To address the disconnection between theoretical instruction and hands-on practice in cybersecurity education—as well as the lack of dynamic, immersive threat scenarios—this paper proposes a novel pedagogical framework integrating Digital Twin (DT) technology with Large Language Models (LLMs). Methodologically, it constructs a dynamically evolving network digital twin environment, incorporating a custom red-teaming toolkit (RTK), designed according to the Cyber Kill Chain model, and tightly coupled with an LLM to enable attack workflow guidance, real-time threat simulation, natural-language-driven interactive feedback, and adaptive learning support. The key contribution lies in the first deep integration of DT and LLMs for cybersecurity education, enabling full-chain visual decomposition of attacks and semantically grounded responses.
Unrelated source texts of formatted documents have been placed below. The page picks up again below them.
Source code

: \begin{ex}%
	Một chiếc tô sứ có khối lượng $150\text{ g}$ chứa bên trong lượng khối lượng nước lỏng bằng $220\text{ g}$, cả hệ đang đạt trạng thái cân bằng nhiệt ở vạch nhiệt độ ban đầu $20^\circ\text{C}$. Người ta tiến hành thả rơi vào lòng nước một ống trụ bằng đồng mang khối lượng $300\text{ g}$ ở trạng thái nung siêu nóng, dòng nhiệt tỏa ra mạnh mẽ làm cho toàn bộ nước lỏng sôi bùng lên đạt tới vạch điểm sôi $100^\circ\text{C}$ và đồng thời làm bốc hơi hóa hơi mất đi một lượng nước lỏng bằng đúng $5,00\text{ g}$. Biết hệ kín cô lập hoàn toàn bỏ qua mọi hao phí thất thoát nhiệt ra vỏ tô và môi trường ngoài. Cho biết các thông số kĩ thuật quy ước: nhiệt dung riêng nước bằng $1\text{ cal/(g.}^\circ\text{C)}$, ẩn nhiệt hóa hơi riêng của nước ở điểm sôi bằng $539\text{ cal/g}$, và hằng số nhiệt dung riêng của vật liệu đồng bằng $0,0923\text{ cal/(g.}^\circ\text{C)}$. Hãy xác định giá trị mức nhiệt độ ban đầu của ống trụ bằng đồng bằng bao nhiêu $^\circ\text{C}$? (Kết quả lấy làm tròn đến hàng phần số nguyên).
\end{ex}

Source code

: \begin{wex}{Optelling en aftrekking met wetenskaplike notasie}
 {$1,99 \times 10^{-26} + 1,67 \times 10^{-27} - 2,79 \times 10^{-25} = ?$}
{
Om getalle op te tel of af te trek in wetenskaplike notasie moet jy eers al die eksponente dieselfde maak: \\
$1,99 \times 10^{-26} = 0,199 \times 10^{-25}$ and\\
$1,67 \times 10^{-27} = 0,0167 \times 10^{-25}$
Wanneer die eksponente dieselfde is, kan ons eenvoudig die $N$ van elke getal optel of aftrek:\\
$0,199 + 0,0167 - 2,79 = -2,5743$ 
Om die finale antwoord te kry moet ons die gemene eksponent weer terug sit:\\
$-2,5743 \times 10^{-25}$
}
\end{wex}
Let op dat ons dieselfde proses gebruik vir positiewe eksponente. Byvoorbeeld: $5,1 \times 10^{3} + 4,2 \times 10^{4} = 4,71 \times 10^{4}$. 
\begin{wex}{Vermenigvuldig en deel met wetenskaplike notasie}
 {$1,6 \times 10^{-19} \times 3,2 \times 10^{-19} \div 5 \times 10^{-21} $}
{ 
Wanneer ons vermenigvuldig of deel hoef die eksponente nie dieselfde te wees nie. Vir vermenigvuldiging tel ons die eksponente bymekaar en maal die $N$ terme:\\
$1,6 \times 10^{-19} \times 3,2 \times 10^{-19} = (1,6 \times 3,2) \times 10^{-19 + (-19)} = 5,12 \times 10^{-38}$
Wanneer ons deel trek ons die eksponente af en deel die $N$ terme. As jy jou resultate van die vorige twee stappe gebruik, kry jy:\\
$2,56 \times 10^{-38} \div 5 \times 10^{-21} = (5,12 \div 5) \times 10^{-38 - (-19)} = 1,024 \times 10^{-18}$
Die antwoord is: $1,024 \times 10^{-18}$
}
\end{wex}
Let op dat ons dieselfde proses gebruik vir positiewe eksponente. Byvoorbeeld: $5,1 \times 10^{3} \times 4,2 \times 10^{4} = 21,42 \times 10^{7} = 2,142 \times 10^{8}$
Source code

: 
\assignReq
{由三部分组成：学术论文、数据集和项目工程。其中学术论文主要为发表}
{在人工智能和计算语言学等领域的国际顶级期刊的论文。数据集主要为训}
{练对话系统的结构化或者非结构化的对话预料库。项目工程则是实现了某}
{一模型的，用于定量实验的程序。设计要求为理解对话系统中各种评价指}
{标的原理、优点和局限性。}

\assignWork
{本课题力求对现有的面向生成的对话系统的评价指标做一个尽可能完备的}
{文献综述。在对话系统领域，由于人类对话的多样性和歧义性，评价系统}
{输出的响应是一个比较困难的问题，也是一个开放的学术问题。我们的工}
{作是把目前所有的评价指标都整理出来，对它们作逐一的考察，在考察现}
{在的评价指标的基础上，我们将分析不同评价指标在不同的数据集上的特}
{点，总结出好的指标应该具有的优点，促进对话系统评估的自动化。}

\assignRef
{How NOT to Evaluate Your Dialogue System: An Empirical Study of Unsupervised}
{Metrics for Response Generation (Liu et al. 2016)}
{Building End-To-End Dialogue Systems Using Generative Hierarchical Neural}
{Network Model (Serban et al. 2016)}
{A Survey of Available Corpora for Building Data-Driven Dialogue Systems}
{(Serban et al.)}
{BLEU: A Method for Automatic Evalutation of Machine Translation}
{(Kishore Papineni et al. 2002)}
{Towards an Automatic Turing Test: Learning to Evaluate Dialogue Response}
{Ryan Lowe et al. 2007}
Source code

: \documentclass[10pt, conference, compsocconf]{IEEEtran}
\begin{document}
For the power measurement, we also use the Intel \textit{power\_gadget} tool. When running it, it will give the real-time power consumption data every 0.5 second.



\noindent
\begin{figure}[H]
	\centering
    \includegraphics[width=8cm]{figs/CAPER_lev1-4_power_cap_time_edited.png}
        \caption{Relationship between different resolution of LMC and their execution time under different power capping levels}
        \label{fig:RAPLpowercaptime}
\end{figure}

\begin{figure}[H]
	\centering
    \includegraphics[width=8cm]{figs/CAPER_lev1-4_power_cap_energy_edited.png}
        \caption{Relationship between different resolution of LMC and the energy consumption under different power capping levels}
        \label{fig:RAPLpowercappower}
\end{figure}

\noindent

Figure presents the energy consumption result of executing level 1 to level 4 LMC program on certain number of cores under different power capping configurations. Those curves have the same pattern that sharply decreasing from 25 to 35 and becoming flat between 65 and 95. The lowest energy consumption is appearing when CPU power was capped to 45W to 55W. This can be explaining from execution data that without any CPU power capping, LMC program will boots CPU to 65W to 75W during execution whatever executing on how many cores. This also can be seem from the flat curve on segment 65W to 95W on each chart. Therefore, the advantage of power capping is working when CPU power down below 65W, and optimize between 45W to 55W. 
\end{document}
Pilot deployment at universities demonstrates significant improvements in learners’ practical capabilities in vulnerability assessment and security operations, effectively bridging the gap between theoretical instruction and real-world offensive-defensive scenarios.

Digital Twins (DTs) are gaining prominence in cybersecurity for their ability to replicate complex IT (Information Technology), OT (Operational Technology), and IoT (Internet of Things) infrastructures, allowing for real time monitoring, threat analysis, and system simulation. This study investigates how integrating DTs with penetration testing tools and Large Language Models (LLMs) can enhance cybersecurity education and operational readiness. By simulating realistic cyber environments, this approach offers a practical, interactive framework for exploring vulnerabilities and defensive strategies. At the core of this research is the Red Team Knife (RTK), a custom penetration testing toolkit aligned with the Cyber Kill Chain model. RTK is designed to guide learners through key phases of cyberattacks, including reconnaissance, exploitation, and response within a DT powered ecosystem. The incorporation of Large Language Models (LLMs) further enriches the experience by providing intelligent, real-time feedback, natural language threat explanations, and adaptive learning support during training exercises. This combined DT LLM framework is currently being piloted in academic settings to develop hands on skills in vulnerability assessment, threat detection, and security operations. Initial findings suggest that the integration significantly improves the effectiveness and relevance of cybersecurity training, bridging the gap between theoretical knowledge and real-world application. Ultimately, the research demonstrates how DTs and LLMs together can transform cybersecurity education to meet evolving industry demands.